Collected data
--------------------------------
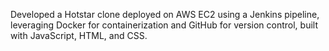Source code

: Developed a Hotstar clone deployed on AWS EC2 using a Jenkins pipeline, leveraging Docker for containerization and GitHub for version control, built with JavaScript, HTML, and CSS.
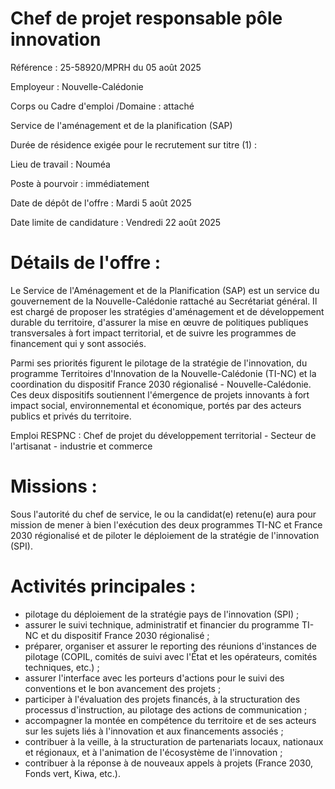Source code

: 
# Chef de projet responsable pôle innovation

Référence : 25-58920/MPRH du 05 août 2025

Employeur : Nouvelle-Calédonie

Corps ou Cadre d'emploi /Domaine : attaché

Service de l'aménagement et de la planification (SAP)

Durée de résidence exigée pour le recrutement sur titre (1) :

Lieu de travail : Nouméa

Poste à pourvoir : immédiatement

Date de dépôt de l'offre : Mardi 5 août 2025

Date limite de candidature : Vendredi 22 août 2025

# Détails de l'offre :

Le Service de l'Aménagement et de la Planification (SAP) est un service du gouvernement de la Nouvelle-Calédonie rattaché au Secrétariat général. Il est chargé de proposer les stratégies d'aménagement et de développement durable du territoire, d'assurer la mise en œuvre de politiques publiques transversales à fort impact territorial, et de suivre les programmes de financement qui y sont associés.

Parmi ses priorités figurent le pilotage de la stratégie de l'innovation, du programme Territoires d'Innovation de la Nouvelle-Calédonie (TI-NC) et la coordination du dispositif France 2030 régionalisé - Nouvelle-Calédonie. Ces deux dispositifs soutiennent l'émergence de projets innovants à fort impact social, environnemental et économique, portés par des acteurs publics et privés du territoire.

Emploi RESPNC : Chef de projet du développement territorial - Secteur de l'artisanat - industrie et commerce

# Missions :

Sous l'autorité du chef de service, le ou la candidat(e) retenu(e) aura pour mission de mener à bien l'exécution des deux programmes TI-NC et France 2030 régionalisé et de piloter le déploiement de la stratégie de l'innovation (SPI).

# Activités principales :

- pilotage du déploiement de la stratégie pays de l'innovation (SPI) ;
- assurer le suivi technique, administratif et financier du programme TI-NC et du dispositif France 2030 régionalisé ;
- préparer, organiser et assurer le reporting des réunions d'instances de pilotage (COPIL, comités de suivi avec l'État et les opérateurs, comités techniques, etc.) ;
- assurer l'interface avec les porteurs d'actions pour le suivi des conventions et le bon avancement des projets ;
- participer à l'évaluation des projets financés, à la structuration des processus d'instruction, au pilotage des actions de communication ;
- accompagner la montée en compétence du territoire et de ses acteurs sur les sujets liés à l'innovation et aux financements associés ;
- contribuer à la veille, à la structuration de partenariats locaux, nationaux et régionaux, et à l'animation de l'écosystème de l'innovation ;
- contribuer à la réponse à de nouveaux appels à projets (France 2030, Fonds vert, Kiwa, etc.).
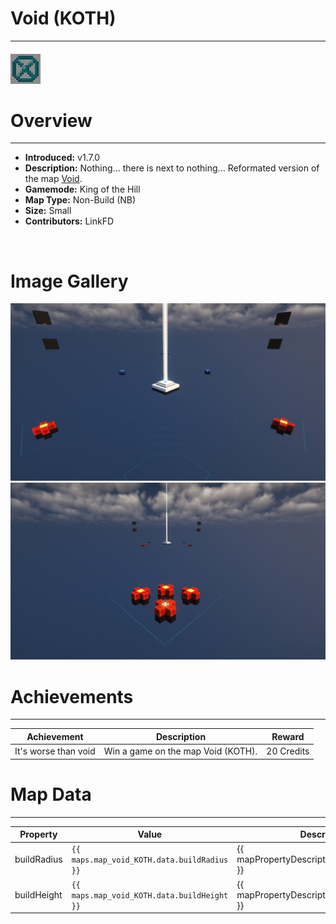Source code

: # Void (KOTH)

***

#### ![voidKOTHicon](../assets/icons/void-koth-icon.jpg)

# Overview
***
- **Introduced:** v1.7.0
- **Description:** Nothing... there is next to nothing... Reformated version of the map [Void](Void).
- **Gamemode:** King of the Hill
- **Map Type:** Non-Build (NB)
- **Size:** Small
- **Contributors:** LinkFD

<br />  

# Image Gallery
![Void KOTH - Overview](../assets/maps/voidKOTH/voidKOTH-overview.jpg '')
![Void KOTH - Spawn](../assets/maps/voidKOTH/voidKOTH-spawn.jpg '')

# Achievements
***

| Achievement | Description | Reward |
| ----- | ----- | ------ |
| It's worse than void | Win a game on the map Void (KOTH). | 20 Credits |



# Map Data
***

| Property | Value | Description |
| ----------- | ----------- | ------ |
| buildRadius |`{{ maps.map_void_KOTH.data.buildRadius }}`| {{ mapPropertyDescriptions.buildRadius.koth }} |
| buildHeight |`{{ maps.map_void_KOTH.data.buildHeight }}`| {{ mapPropertyDescriptions.buildHeight.koth }} |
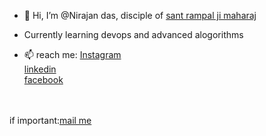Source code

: - 👋 Hi, I’m @Nirajan das, disciple of <a href ="https://www.jagatgururampalji.org/en/life-history-sant-rampal-ji"> sant rampal ji maharaj</a>
- Currently learning devops and advanced alogorithms


- 📫 reach me:
            <a href ="https://www.instagram.com/nirajan_______________/"> Instagram</a>
            <br>
            <a href ="www.linkedin.com/in/nirajan-bhattarai-9847106343">linkedin</a>
            <br>
            <a href ="https://www.facebook.com/people/Nirajan-Bhattarai/100010510514294/">facebook</a>
            <br>

<br><br>
if important:<a href="nirajanbhattarai12345@gmail.com">mail me</a>
<!---
Nirajan1-droid/Nirajan1-droid is a ✨ special ✨ repository because its `README.md` (this file) appears on your GitHub profile.
You can click the Preview link to take a look at your changes.
--->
--------------------------------
ACTIVITY:
Copy out the entries verbatim and leave the images out.

ANSWER FOR THIS EXERCISE:
Source code

: Developed a Hotstar clone deployed on AWS EC2 using a Jenkins pipeline, leveraging Docker for containerization and GitHub for version control, built with JavaScript, HTML, and CSS.
Source code

: 
# Chef de projet responsable pôle innovation

Référence : 25-58920/MPRH du 05 août 2025

Employeur : Nouvelle-Calédonie

Corps ou Cadre d'emploi /Domaine : attaché

Service de l'aménagement et de la planification (SAP)

Durée de résidence exigée pour le recrutement sur titre (1) :

Lieu de travail : Nouméa

Poste à pourvoir : immédiatement

Date de dépôt de l'offre : Mardi 5 août 2025

Date limite de candidature : Vendredi 22 août 2025

# Détails de l'offre :

Le Service de l'Aménagement et de la Planification (SAP) est un service du gouvernement de la Nouvelle-Calédonie rattaché au Secrétariat général. Il est chargé de proposer les stratégies d'aménagement et de développement durable du territoire, d'assurer la mise en œuvre de politiques publiques transversales à fort impact territorial, et de suivre les programmes de financement qui y sont associés.

Parmi ses priorités figurent le pilotage de la stratégie de l'innovation, du programme Territoires d'Innovation de la Nouvelle-Calédonie (TI-NC) et la coordination du dispositif France 2030 régionalisé - Nouvelle-Calédonie. Ces deux dispositifs soutiennent l'émergence de projets innovants à fort impact social, environnemental et économique, portés par des acteurs publics et privés du territoire.

Emploi RESPNC : Chef de projet du développement territorial - Secteur de l'artisanat - industrie et commerce

# Missions :

Sous l'autorité du chef de service, le ou la candidat(e) retenu(e) aura pour mission de mener à bien l'exécution des deux programmes TI-NC et France 2030 régionalisé et de piloter le déploiement de la stratégie de l'innovation (SPI).

# Activités principales :

- pilotage du déploiement de la stratégie pays de l'innovation (SPI) ;
- assurer le suivi technique, administratif et financier du programme TI-NC et du dispositif France 2030 régionalisé ;
- préparer, organiser et assurer le reporting des réunions d'instances de pilotage (COPIL, comités de suivi avec l'État et les opérateurs, comités techniques, etc.) ;
- assurer l'interface avec les porteurs d'actions pour le suivi des conventions et le bon avancement des projets ;
- participer à l'évaluation des projets financés, à la structuration des processus d'instruction, au pilotage des actions de communication ;
- accompagner la montée en compétence du territoire et de ses acteurs sur les sujets liés à l'innovation et aux financements associés ;
- contribuer à la veille, à la structuration de partenariats locaux, nationaux et régionaux, et à l'animation de l'écosystème de l'innovation ;
- contribuer à la réponse à de nouveaux appels à projets (France 2030, Fonds vert, Kiwa, etc.).
Source code

: # Void (KOTH)

***

#### ![voidKOTHicon](../assets/icons/void-koth-icon.jpg)

# Overview
***
- **Introduced:** v1.7.0
- **Description:** Nothing... there is next to nothing... Reformated version of the map [Void](Void).
- **Gamemode:** King of the Hill
- **Map Type:** Non-Build (NB)
- **Size:** Small
- **Contributors:** LinkFD

<br />  

# Image Gallery
![Void KOTH - Overview](../assets/maps/voidKOTH/voidKOTH-overview.jpg '')
![Void KOTH - Spawn](../assets/maps/voidKOTH/voidKOTH-spawn.jpg '')

# Achievements
***

| Achievement | Description | Reward |
| ----- | ----- | ------ |
| It's worse than void | Win a game on the map Void (KOTH). | 20 Credits |



# Map Data
***

| Property | Value | Description |
| ----------- | ----------- | ------ |
| buildRadius |`{{ maps.map_void_KOTH.data.buildRadius }}`| {{ mapPropertyDescriptions.buildRadius.koth }} |
| buildHeight |`{{ maps.map_void_KOTH.data.buildHeight }}`| {{ mapPropertyDescriptions.buildHeight.koth }} |
Source code

: - 👋 Hi, I’m @Nirajan das, disciple of <a href ="https://www.jagatgururampalji.org/en/life-history-sant-rampal-ji"> sant rampal ji maharaj</a>
- Currently learning devops and advanced alogorithms


- 📫 reach me:
            <a href ="https://www.instagram.com/nirajan_______________/"> Instagram</a>
            <br>
            <a href ="www.linkedin.com/in/nirajan-bhattarai-9847106343">linkedin</a>
            <br>
            <a href ="https://www.facebook.com/people/Nirajan-Bhattarai/100010510514294/">facebook</a>
            <br>

<br><br>
if important:<a href="nirajanbhattarai12345@gmail.com">mail me</a>
<!---
Nirajan1-droid/Nirajan1-droid is a ✨ special ✨ repository because its `README.md` (this file) appears on your GitHub profile.
You can click the Preview link to take a look at your changes.
--->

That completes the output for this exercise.